Any member with an energizing force can also be adopted.
[0158] As shown in FIGS. 2 and 3, a locking section 42 for locking
the band coupling projection pin section 24 is formed on the lower
surface of the edge 10b of the band 10 that is another coupling
part of the band coupling section 16 (opposite the wrist side of
band 10 in this embodiment).
[0159] A lock pin locking section 44, which is provided with a
depression with an outline shape complementary to that of the lock
pin main body 34 and the lock pin blade section 36 of the band
coupling lock pin 30, is formed in the locking section 42. In the
bottom of the lock pin locking section 44, a connection pin fitting
section 46 composed of a depression, which is fitted by an edge
portion 26a of the connection pin 26 in the case in which the bands
are coupled with each other, is formed as shown in FIG. 3.
[0160] An exposed section 22a, in which the antenna member 22 of
the band 10 is exposed, is formed in the bottom of the connection
pin fitting section 46. The edge portion 26a of the connection pin
26 is abutted to the antenna member 22 in the case in which the
bands are coupled with each other as shown in FIG. 2.
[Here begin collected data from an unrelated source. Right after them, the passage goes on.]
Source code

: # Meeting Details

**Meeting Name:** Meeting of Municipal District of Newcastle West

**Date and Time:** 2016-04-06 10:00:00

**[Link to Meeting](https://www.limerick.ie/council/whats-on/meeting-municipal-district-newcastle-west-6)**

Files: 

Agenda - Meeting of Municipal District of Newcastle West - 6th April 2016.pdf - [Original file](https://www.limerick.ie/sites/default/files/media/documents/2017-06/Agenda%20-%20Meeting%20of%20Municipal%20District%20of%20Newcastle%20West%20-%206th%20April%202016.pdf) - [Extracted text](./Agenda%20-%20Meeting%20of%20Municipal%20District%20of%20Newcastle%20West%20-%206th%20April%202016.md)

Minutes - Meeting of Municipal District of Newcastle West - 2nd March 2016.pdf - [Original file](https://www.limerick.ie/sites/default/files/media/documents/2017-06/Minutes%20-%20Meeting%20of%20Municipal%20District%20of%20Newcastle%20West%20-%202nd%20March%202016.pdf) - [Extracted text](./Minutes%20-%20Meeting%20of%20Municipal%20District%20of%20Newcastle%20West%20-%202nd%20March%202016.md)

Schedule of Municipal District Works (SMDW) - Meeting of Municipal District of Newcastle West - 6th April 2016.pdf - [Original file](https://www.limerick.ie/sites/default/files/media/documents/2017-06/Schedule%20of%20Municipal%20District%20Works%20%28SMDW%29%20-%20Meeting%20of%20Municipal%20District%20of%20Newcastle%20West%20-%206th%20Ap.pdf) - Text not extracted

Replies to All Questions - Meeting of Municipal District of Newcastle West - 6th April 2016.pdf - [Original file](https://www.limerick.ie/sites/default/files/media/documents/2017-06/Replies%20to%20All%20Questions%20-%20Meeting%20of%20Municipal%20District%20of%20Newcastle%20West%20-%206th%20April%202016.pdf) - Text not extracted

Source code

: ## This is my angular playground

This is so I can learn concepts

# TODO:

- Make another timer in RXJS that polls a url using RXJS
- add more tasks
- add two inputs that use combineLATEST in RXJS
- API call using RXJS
[0161] An engaging projection 48 is formed in the lock pin locking
section 44 in such a manner that the engaging projection 48 is
engaged with the engaging groove 38 formed on the side wall of the
band coupling lock pin 30. As shown in FIG. 2, an energizing member
50, which energizes the connection pin fitting section 46 in the
direction C abutting to the edge portion 26a of the connection pin
26 (downward), is formed on the upper surface of the antenna member
22 to which the edge portion 26a of the connection pin 26 is
abutted (on the side of the position of a wrist in this embodiment)
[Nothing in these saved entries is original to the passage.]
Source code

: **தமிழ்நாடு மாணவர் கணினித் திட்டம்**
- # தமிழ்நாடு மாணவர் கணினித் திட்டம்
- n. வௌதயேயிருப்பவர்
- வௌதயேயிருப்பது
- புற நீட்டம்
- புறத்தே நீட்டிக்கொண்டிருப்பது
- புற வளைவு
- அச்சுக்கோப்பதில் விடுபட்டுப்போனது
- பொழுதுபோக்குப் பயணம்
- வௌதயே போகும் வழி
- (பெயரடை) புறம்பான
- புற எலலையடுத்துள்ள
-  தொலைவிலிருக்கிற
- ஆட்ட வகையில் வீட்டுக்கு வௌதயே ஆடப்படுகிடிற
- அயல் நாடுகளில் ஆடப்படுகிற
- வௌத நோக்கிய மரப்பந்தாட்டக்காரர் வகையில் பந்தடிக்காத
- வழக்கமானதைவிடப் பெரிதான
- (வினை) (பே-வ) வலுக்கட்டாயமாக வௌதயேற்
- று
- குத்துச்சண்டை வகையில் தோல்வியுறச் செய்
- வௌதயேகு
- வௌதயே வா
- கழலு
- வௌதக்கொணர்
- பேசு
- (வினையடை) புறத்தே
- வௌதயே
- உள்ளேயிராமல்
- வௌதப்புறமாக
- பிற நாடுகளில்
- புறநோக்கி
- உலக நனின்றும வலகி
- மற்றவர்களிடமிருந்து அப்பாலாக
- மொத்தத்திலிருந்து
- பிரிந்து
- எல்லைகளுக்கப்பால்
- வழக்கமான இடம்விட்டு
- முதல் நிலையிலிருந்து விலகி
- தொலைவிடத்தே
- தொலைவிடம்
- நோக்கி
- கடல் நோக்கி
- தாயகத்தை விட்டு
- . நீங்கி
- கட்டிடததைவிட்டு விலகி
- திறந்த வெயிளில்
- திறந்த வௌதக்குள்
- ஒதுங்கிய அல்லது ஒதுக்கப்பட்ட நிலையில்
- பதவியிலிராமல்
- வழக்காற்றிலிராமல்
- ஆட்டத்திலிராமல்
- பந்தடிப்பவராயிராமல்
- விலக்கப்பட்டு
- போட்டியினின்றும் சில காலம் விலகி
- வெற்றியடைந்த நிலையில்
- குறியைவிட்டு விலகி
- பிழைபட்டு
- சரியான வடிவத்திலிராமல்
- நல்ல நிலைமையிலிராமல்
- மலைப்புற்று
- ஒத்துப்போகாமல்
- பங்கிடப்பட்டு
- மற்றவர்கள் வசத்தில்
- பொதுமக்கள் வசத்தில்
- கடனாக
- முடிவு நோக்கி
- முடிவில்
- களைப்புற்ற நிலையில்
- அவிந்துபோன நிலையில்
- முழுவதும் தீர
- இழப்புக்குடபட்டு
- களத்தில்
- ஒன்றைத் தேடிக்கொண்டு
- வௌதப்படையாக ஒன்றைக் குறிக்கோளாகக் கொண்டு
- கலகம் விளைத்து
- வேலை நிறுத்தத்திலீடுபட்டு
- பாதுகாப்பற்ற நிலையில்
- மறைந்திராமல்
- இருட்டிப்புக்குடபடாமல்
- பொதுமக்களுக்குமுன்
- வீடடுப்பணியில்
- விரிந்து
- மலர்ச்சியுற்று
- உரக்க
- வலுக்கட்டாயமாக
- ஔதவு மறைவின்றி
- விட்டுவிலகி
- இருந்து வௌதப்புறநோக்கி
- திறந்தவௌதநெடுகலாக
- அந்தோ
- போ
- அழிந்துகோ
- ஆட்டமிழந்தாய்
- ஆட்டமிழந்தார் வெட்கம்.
in the band 10. The energizing member 50 can be made of the
material and have a configuration both which are equivalent to
those of the energizing member 40.
[0162] The locking section 42 is made of insulating and flexible
material such as synthetic resin or rubber. Consequently, in the
case in which the band coupling projection pin section 24 on the
edge 8b of the band 8 is engaged with the locking section 42 of the
band 10, the band coupling lock pin 30 can be detachably coupled
with the locking section 42 by engaging the engaging projection 48
of the locking section 42 with the engaging groove 38 of the band
coupling lock pin 30 (that is a snap fit method), as shown in FIGS.
2 and 3.
[0163] In the coupling state as shown in FIG. 2, the engaging
projection 48 of the locking section 42 can slide and rotate in the
engaging groove 38 of the band coupling lock pin 30 under the
condition in which the engaging projection 48 of the locking
section 42 is engaged with the engaging groove 38 of the band
coupling lock pin 30. Therefore, the edge 8b of the band 8 that is
one coupling part of the band coupling section 16 and the edge 10b
of the band 10 that is another coupling part can rotate (swing) to
each other on the axis of the coupling section 16 in the width
direction of the bands 8 and 10 as shown by arrows D and E in FIG.
1.
[0164] By the above configuration, the movement of bands in the
width direction of the band has a margin, the band position can be
finely adjusted in such a manner that the wristwatch-type radio
receiver is suitably worn according to the size and shape of a worn
section of a human body such as a wrist, and unpleasant wear and
unfitness can be prevented.
[0165] Even in such a rotation state, since the edge portion 26a of
the connection pin 26 is kept to be abutted to the antenna member
22, satisfactory electrical connection can be maintained between
the antenna members 20 and 22 that are conductive wires
incorporated in the bands 8 and 10, respectively. As a result,
satisfactory receiving states can be maintained, and the bands can
be easily attached to or detached from a worn section of a human
body such as a wrist.
[0166] In the coupling state, since the energizing member 40 for
energizing the connection pin 26 in the abutment direction B and
the energizing member 50 for energizing the connection pin fitting
section 46 in the abutment direction C to the edge portion 26a of
the connection pin 26 are formed, the abutment state of the edge
portion 26a of the connection pin 26 to the antenna member 22 is
maintained. Consequently, satisfactory electrical connection can be
further maintained between the antenna members 20 and 22
incorporated in the bands 8 and 10, respectively.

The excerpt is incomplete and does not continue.